FIERCELY ANTICIPATING


The Man Who Invented Christmas: How Charles Dickens’s A Christmas Carol Rescued His Career and Revived Our Holiday Spiri
t by Les Standiford

We’ve seen Shakespeare in Love, now get ready for Dickens In Debt. That’s the starting point in this fascinating non-fiction work that chronicles how, after being the most popular writer in England, 31 year-old Charles Dickens suddenly found himself a broke and nearly destitute man stuck with five kids and a wife (like a Victorian Eddie Fisher, our dear Charles would eventually leave Mrs. Dickens #1 for a much younger woman). It is at this low point that he becomes inspired to write a little story about a man named Scrooge and publishes it with his last bit of money, which leads to very happy endings for both Dickens and the story. Standiford’s great triumph in the book is illuminating how A Christmas Carol ended up having a bigger influence on our Yuletide rituals than any other event in human history, including that supposed barnyard birth some 2000 years ago. “Bah, humbug!” indeed.
In Bookstores Now.

KINDA WANNA SEE

Shrek: The Musical

Will Green once again equal green on the Great White Way? DreamWorks Theatricals is betting many millions that Shrek will defy box office gravity and follow his hue-sharing neighbor Elphaba in doing the Blockbuster Grapevine. Recently, critics have taken calling Broadway Las Vegas light. However, now that 42nd Street is populated with mermaids, monsters, ogres, disfigured opera ghosts, witches, anthropomorphic lions, the occasional appearance of flopping Vampires (talk about being in the red) and a soon to be singing Spider-Man, maybe it’s time to rename it Fantasy Island?
Now in Previews. Opens December 14th.

WOULDN’T GO IF YOU PAID ME

Christmas Cat Shows:
Catxmas on the Beach / Katnappers Christmas Show

Since seemingly every other post on FaN revolves around cats, I have finally decided to capitulate to the will of the masses. Now, don’t get me wrong, I don’t exactly “hate” cats.
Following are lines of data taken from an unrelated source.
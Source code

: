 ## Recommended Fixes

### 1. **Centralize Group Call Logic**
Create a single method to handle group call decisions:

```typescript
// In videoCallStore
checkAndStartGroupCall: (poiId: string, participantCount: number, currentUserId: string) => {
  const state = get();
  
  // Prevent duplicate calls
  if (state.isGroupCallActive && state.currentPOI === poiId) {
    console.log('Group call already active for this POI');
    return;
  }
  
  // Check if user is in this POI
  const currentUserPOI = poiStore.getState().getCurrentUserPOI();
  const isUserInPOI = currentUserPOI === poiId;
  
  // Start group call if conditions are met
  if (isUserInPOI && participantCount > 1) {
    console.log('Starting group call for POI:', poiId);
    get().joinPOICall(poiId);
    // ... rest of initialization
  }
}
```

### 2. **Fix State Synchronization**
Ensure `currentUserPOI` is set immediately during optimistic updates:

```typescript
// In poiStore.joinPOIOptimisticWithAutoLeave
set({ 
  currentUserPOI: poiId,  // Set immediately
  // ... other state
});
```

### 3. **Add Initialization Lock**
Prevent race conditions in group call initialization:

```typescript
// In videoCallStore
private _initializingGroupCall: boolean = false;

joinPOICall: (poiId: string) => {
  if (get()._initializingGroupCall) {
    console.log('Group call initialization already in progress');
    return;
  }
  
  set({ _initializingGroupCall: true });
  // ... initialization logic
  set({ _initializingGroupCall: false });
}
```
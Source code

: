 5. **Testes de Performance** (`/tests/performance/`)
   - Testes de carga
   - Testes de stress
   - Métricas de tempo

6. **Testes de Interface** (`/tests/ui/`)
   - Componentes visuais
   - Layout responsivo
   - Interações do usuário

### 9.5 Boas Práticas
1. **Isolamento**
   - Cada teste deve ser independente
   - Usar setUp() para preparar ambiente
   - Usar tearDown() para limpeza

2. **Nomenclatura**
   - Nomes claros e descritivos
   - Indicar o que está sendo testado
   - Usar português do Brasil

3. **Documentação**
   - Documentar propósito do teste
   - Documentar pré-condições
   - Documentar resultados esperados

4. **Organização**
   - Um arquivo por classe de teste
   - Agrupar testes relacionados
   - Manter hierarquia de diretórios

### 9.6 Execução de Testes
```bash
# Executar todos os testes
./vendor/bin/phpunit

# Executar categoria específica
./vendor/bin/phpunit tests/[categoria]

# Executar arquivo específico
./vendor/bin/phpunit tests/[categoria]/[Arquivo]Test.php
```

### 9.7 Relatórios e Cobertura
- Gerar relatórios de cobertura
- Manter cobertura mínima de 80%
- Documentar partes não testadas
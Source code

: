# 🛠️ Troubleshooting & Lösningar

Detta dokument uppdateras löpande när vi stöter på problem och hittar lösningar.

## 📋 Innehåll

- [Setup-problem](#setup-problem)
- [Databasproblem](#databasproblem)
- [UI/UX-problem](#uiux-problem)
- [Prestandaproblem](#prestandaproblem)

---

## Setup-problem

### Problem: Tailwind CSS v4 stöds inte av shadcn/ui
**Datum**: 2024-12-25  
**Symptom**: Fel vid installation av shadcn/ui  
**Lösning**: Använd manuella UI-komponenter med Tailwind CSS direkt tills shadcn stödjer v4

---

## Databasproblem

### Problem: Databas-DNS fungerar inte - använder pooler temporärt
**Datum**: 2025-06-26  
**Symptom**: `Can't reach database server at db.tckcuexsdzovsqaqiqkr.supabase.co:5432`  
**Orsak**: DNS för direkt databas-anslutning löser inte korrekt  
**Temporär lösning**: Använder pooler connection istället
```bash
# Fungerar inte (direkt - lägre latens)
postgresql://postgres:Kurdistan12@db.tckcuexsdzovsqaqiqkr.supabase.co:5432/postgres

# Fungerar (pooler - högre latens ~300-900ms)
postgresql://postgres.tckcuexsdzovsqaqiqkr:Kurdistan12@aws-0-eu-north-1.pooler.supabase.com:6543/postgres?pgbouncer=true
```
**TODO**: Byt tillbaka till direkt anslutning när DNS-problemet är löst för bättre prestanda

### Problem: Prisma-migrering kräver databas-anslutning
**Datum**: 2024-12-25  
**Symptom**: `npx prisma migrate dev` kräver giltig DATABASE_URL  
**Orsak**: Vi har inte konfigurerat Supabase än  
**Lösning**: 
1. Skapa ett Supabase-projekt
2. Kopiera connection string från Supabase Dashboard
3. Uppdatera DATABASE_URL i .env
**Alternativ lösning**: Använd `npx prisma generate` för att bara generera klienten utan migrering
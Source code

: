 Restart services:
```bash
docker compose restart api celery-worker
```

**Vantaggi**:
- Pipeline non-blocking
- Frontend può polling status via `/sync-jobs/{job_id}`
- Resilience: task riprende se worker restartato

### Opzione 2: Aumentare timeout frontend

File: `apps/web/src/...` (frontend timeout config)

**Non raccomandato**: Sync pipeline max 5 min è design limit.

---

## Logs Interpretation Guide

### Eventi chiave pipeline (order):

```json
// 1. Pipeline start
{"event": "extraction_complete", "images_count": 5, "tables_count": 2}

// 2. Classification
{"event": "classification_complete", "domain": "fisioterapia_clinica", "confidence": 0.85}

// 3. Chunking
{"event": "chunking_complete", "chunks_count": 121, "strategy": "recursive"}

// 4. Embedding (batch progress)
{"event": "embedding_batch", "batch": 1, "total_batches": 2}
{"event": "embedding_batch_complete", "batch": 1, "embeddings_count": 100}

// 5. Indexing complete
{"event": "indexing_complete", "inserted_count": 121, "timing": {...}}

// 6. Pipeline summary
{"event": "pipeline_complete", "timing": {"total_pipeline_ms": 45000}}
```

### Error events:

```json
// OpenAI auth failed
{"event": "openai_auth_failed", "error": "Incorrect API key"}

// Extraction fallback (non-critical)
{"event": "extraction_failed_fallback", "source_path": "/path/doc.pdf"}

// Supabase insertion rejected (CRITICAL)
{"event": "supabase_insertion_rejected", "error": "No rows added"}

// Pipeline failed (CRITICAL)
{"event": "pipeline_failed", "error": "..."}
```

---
I may be allergic to them, but a tear graces the eye any time my iPod shuffles to the opening lines of Grizabella’s lyrical lament (Memory, turn your face to the moonlight…), and even I will occasionally fawn over their cute and wily ways (of course, any public display of fawnage is always followed by self-hating flagellation once I arrive home). And based on personal interaction, I’ve found that cat people, as these sort of groups go, are on the whole a much better breed of Homo sapiens then those who spend their days drooling over members of that subspecies of four-legged Steinbeckian Lennie’s otherwise known as dogs.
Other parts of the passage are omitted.